Data extract Start Marker
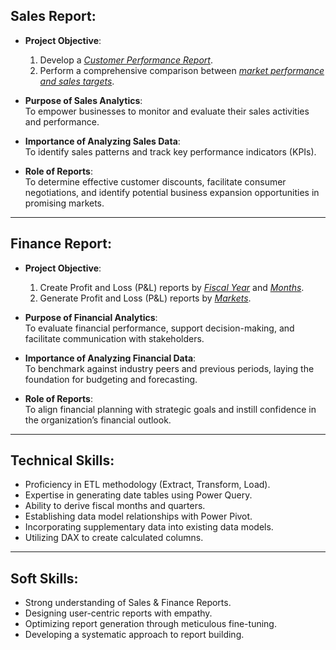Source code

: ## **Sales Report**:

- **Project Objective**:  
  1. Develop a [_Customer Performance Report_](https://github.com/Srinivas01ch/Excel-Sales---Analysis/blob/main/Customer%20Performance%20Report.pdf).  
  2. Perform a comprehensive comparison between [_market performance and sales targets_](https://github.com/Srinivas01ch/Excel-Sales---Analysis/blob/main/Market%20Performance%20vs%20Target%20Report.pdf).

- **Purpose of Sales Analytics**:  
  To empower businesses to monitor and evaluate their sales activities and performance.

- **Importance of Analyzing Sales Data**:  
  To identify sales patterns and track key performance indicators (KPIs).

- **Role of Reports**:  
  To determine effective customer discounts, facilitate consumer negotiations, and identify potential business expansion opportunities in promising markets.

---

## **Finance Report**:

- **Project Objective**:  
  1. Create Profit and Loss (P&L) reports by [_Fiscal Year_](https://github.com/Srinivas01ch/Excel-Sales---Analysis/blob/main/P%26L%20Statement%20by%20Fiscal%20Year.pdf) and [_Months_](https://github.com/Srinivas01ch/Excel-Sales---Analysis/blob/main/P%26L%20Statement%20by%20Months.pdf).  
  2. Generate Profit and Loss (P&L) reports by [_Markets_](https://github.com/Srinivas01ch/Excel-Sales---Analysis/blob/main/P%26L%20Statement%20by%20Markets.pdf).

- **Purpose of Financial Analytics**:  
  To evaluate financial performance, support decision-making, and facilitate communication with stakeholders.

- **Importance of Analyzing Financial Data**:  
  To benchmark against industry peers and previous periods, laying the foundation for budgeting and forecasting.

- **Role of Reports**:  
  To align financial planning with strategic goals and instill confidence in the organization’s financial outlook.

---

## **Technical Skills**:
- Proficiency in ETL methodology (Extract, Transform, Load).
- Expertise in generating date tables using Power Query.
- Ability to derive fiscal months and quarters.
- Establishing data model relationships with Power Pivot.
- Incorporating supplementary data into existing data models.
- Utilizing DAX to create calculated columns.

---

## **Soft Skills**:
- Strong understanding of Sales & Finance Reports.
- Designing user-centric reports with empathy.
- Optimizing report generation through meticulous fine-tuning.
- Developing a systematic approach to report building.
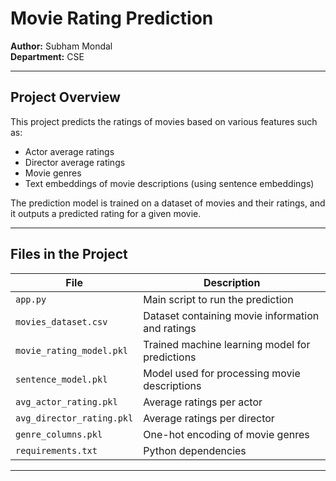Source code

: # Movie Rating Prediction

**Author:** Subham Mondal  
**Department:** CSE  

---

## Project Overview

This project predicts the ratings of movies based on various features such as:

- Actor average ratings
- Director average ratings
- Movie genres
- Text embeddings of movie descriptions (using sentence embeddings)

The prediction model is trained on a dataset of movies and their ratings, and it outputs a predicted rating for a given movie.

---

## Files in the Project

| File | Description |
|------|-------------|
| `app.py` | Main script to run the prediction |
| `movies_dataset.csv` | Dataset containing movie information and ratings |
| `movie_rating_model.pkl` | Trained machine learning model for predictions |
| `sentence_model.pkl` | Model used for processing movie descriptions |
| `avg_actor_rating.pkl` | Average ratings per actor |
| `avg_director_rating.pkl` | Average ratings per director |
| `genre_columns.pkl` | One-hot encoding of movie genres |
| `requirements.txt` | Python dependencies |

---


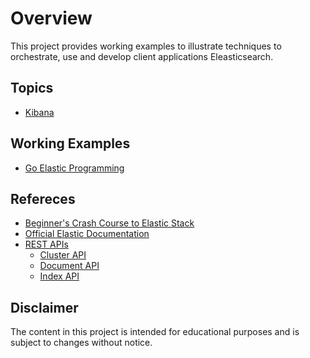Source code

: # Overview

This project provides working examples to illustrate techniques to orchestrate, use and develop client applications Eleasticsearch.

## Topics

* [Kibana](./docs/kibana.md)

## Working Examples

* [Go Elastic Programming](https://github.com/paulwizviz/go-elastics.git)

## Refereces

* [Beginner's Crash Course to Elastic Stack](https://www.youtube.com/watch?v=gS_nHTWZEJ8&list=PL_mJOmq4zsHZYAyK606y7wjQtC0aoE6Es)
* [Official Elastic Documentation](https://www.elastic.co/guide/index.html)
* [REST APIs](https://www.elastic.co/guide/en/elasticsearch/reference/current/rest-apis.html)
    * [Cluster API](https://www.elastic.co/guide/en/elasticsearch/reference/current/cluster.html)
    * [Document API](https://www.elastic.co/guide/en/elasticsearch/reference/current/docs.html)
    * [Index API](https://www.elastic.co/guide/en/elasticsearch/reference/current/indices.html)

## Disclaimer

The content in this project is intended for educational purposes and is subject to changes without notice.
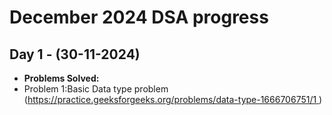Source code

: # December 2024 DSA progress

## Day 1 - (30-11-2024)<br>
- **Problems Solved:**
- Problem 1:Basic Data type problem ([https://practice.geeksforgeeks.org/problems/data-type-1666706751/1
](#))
Data extract End Marker
_About this task_
Copy the listing character for character, pictures omitted.

_Answer space_
Source code

: ## **Sales Report**:

- **Project Objective**:  
  1. Develop a [_Customer Performance Report_](https://github.com/Srinivas01ch/Excel-Sales---Analysis/blob/main/Customer%20Performance%20Report.pdf).  
  2. Perform a comprehensive comparison between [_market performance and sales targets_](https://github.com/Srinivas01ch/Excel-Sales---Analysis/blob/main/Market%20Performance%20vs%20Target%20Report.pdf).

- **Purpose of Sales Analytics**:  
  To empower businesses to monitor and evaluate their sales activities and performance.

- **Importance of Analyzing Sales Data**:  
  To identify sales patterns and track key performance indicators (KPIs).

- **Role of Reports**:  
  To determine effective customer discounts, facilitate consumer negotiations, and identify potential business expansion opportunities in promising markets.

---

## **Finance Report**:

- **Project Objective**:  
  1. Create Profit and Loss (P&L) reports by [_Fiscal Year_](https://github.com/Srinivas01ch/Excel-Sales---Analysis/blob/main/P%26L%20Statement%20by%20Fiscal%20Year.pdf) and [_Months_](https://github.com/Srinivas01ch/Excel-Sales---Analysis/blob/main/P%26L%20Statement%20by%20Months.pdf).  
  2. Generate Profit and Loss (P&L) reports by [_Markets_](https://github.com/Srinivas01ch/Excel-Sales---Analysis/blob/main/P%26L%20Statement%20by%20Markets.pdf).

- **Purpose of Financial Analytics**:  
  To evaluate financial performance, support decision-making, and facilitate communication with stakeholders.

- **Importance of Analyzing Financial Data**:  
  To benchmark against industry peers and previous periods, laying the foundation for budgeting and forecasting.

- **Role of Reports**:  
  To align financial planning with strategic goals and instill confidence in the organization’s financial outlook.

---

## **Technical Skills**:
- Proficiency in ETL methodology (Extract, Transform, Load).
- Expertise in generating date tables using Power Query.
- Ability to derive fiscal months and quarters.
- Establishing data model relationships with Power Pivot.
- Incorporating supplementary data into existing data models.
- Utilizing DAX to create calculated columns.

---

## **Soft Skills**:
- Strong understanding of Sales & Finance Reports.
- Designing user-centric reports with empathy.
- Optimizing report generation through meticulous fine-tuning.
- Developing a systematic approach to report building.
Source code

: # Movie Rating Prediction

**Author:** Subham Mondal  
**Department:** CSE  

---

## Project Overview

This project predicts the ratings of movies based on various features such as:

- Actor average ratings
- Director average ratings
- Movie genres
- Text embeddings of movie descriptions (using sentence embeddings)

The prediction model is trained on a dataset of movies and their ratings, and it outputs a predicted rating for a given movie.

---

## Files in the Project

| File | Description |
|------|-------------|
| `app.py` | Main script to run the prediction |
| `movies_dataset.csv` | Dataset containing movie information and ratings |
| `movie_rating_model.pkl` | Trained machine learning model for predictions |
| `sentence_model.pkl` | Model used for processing movie descriptions |
| `avg_actor_rating.pkl` | Average ratings per actor |
| `avg_director_rating.pkl` | Average ratings per director |
| `genre_columns.pkl` | One-hot encoding of movie genres |
| `requirements.txt` | Python dependencies |

---


Source code

: # Overview

This project provides working examples to illustrate techniques to orchestrate, use and develop client applications Eleasticsearch.

## Topics

* [Kibana](./docs/kibana.md)

## Working Examples

* [Go Elastic Programming](https://github.com/paulwizviz/go-elastics.git)

## Refereces

* [Beginner's Crash Course to Elastic Stack](https://www.youtube.com/watch?v=gS_nHTWZEJ8&list=PL_mJOmq4zsHZYAyK606y7wjQtC0aoE6Es)
* [Official Elastic Documentation](https://www.elastic.co/guide/index.html)
* [REST APIs](https://www.elastic.co/guide/en/elasticsearch/reference/current/rest-apis.html)
    * [Cluster API](https://www.elastic.co/guide/en/elasticsearch/reference/current/cluster.html)
    * [Document API](https://www.elastic.co/guide/en/elasticsearch/reference/current/docs.html)
    * [Index API](https://www.elastic.co/guide/en/elasticsearch/reference/current/indices.html)

## Disclaimer

The content in this project is intended for educational purposes and is subject to changes without notice.
Source code

: # December 2024 DSA progress

## Day 1 - (30-11-2024)<br>
- **Problems Solved:**
- Problem 1:Basic Data type problem ([https://practice.geeksforgeeks.org/problems/data-type-1666706751/1
](#))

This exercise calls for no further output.